Goal of the exercise: The answer must be a single number: how many lines of the records below contain "public".

*** Data for this task

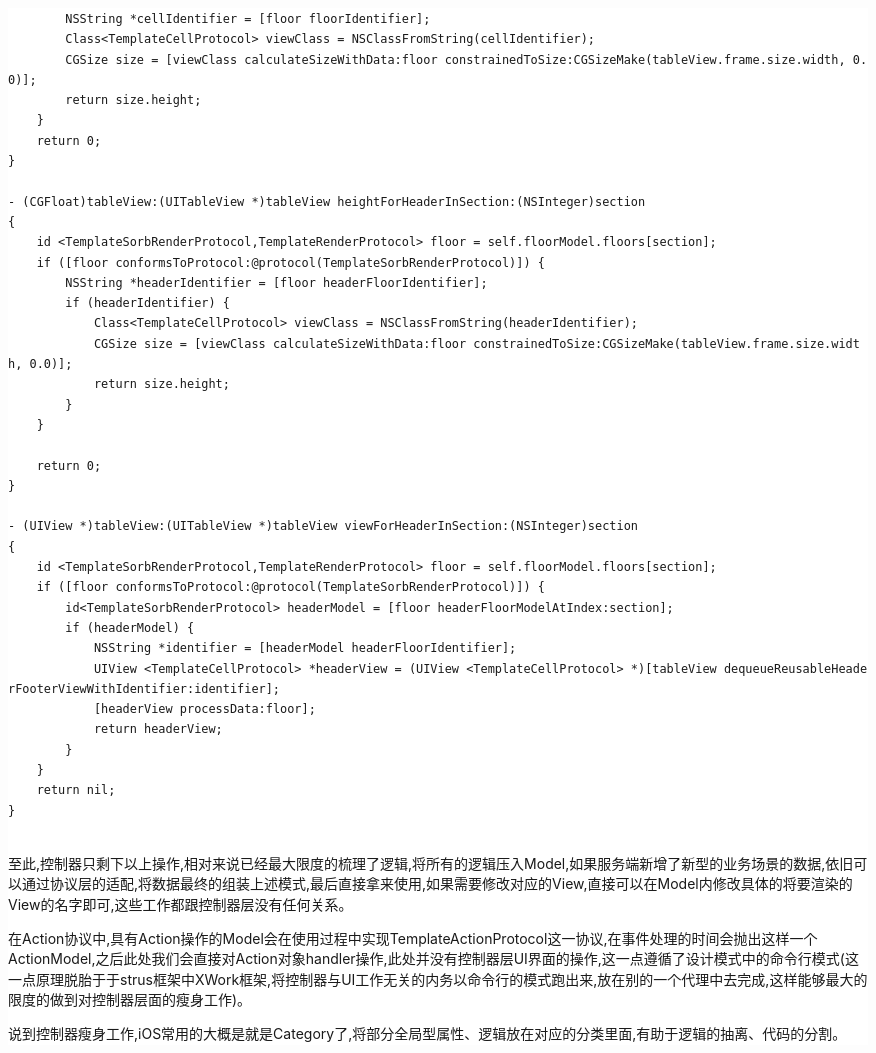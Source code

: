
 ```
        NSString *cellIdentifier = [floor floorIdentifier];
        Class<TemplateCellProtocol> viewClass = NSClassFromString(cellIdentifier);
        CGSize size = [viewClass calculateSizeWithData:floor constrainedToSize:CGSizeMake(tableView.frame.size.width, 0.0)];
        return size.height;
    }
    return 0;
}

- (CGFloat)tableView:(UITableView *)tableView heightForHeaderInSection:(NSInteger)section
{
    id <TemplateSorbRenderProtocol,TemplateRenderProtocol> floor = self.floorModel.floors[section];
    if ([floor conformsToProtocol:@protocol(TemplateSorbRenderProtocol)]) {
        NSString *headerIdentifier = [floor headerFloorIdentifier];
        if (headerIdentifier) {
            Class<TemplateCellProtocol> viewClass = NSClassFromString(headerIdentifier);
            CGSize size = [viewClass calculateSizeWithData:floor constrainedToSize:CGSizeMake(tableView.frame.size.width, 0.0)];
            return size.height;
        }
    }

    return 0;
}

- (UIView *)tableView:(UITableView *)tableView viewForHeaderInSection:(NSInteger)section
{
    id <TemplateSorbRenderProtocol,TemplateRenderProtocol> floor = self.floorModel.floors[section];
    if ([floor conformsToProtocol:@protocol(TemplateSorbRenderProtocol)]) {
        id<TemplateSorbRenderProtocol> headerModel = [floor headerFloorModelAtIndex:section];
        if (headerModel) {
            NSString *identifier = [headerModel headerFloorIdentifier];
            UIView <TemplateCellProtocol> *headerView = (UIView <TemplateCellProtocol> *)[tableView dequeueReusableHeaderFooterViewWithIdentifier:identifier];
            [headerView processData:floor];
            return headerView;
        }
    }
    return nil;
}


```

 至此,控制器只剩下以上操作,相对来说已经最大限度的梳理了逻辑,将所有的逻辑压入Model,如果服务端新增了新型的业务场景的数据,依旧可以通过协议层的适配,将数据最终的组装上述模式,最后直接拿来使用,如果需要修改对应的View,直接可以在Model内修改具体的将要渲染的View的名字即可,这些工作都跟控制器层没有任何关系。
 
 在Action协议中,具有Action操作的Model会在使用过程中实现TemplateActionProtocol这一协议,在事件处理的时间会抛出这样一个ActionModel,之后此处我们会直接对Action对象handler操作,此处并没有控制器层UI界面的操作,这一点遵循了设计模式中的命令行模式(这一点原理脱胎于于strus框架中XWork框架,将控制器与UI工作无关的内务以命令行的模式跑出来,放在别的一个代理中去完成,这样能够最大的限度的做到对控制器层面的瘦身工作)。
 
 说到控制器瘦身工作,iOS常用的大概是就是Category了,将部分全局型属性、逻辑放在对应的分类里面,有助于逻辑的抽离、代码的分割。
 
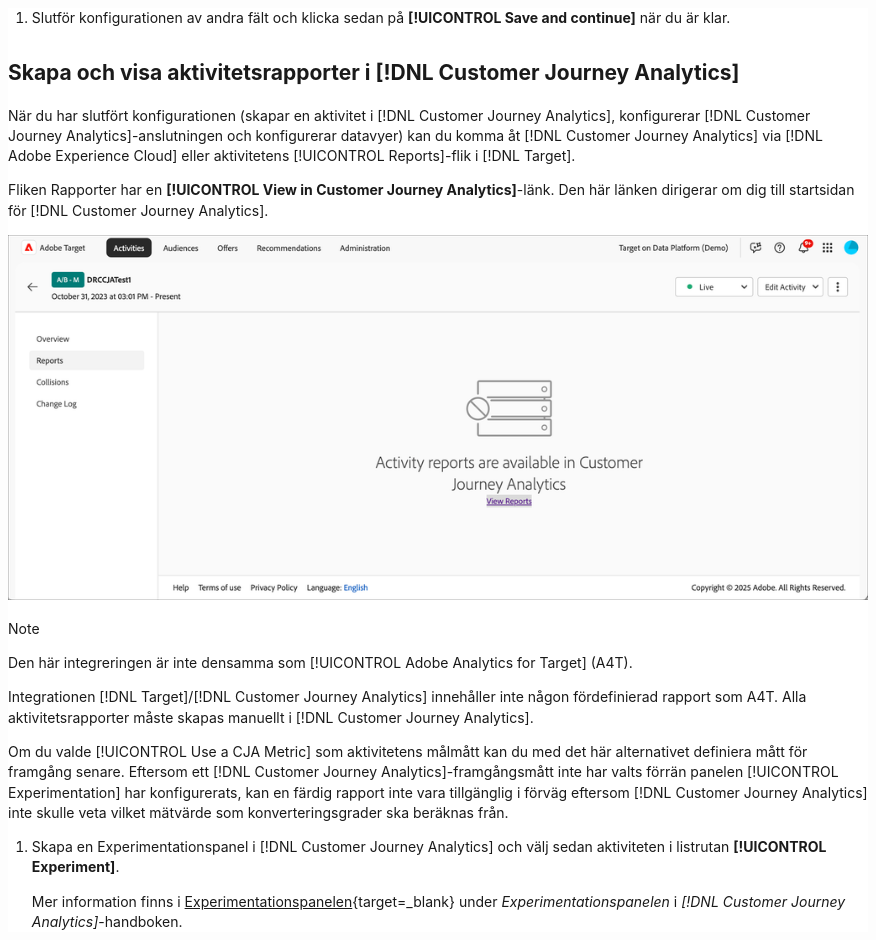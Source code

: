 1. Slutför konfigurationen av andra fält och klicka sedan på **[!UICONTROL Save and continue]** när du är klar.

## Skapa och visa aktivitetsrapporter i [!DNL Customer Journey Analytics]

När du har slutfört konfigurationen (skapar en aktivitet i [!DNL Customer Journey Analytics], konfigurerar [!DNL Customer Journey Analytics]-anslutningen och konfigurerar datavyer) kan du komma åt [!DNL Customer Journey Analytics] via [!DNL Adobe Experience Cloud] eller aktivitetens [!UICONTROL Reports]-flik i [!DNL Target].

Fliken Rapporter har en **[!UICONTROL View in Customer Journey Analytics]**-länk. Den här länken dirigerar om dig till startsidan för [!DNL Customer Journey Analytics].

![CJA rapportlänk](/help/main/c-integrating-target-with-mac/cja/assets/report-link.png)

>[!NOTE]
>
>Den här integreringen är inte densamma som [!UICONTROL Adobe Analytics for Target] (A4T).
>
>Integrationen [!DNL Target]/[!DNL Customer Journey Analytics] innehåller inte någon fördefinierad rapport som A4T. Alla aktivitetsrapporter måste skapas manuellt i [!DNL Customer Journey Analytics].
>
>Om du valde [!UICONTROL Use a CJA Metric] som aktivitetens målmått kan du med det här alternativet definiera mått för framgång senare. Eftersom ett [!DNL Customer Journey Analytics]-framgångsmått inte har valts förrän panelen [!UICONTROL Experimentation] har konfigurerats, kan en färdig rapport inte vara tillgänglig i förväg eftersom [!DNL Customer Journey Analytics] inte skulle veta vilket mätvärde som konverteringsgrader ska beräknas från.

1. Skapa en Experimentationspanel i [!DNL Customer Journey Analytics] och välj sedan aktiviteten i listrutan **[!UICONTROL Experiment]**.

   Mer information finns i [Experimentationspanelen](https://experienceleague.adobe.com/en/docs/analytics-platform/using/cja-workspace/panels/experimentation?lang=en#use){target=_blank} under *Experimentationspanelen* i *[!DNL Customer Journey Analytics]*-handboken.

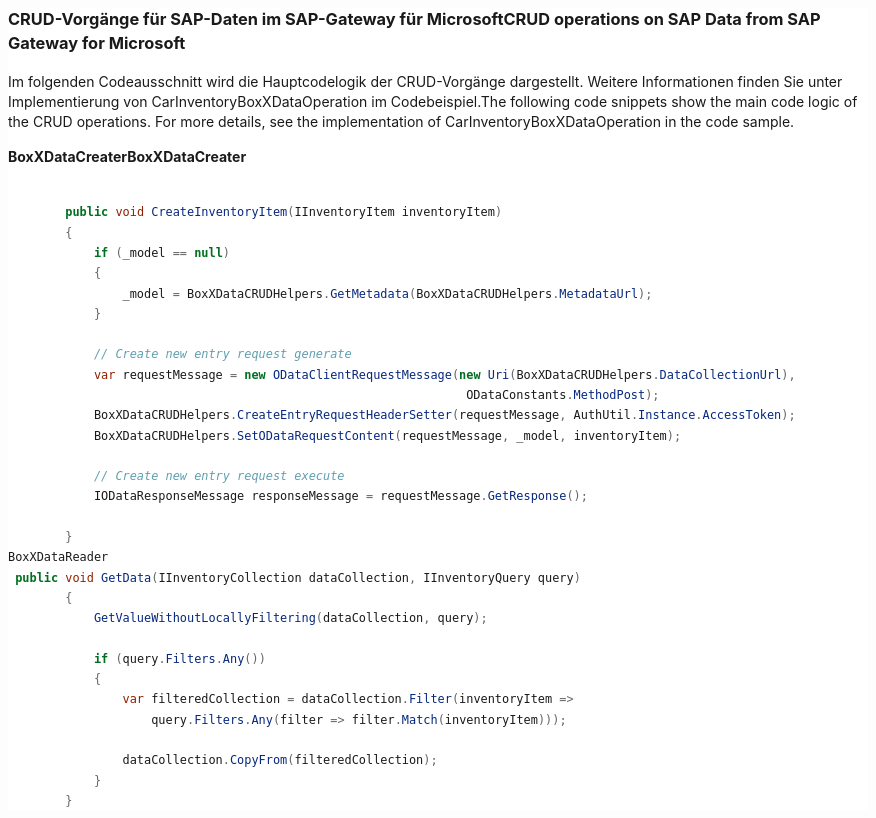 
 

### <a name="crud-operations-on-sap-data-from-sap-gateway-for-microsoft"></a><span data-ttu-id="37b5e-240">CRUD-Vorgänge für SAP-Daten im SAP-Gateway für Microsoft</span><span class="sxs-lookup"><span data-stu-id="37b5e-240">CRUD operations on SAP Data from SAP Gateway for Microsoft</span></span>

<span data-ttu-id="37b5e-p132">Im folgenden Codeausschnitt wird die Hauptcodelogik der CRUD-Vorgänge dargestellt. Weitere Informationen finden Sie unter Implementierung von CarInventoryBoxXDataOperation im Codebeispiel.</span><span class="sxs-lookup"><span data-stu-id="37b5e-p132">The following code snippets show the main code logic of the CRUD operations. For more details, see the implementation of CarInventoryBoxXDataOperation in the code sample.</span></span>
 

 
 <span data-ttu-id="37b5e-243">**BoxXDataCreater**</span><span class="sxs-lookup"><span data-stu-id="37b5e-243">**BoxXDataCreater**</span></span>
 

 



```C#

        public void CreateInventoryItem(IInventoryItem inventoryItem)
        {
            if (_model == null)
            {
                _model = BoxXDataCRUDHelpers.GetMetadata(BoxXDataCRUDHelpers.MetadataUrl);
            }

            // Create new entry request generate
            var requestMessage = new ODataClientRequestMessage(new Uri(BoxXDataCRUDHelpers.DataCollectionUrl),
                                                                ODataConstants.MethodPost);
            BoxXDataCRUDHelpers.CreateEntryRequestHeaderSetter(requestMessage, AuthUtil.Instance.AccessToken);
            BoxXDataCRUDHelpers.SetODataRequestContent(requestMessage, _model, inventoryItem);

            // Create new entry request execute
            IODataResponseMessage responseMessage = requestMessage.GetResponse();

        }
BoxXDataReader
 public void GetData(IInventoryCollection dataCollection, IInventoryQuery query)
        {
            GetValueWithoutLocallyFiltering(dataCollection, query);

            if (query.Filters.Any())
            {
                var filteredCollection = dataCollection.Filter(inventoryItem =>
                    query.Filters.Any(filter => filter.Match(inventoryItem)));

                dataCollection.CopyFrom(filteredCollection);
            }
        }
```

******

Answer to this exercise: 2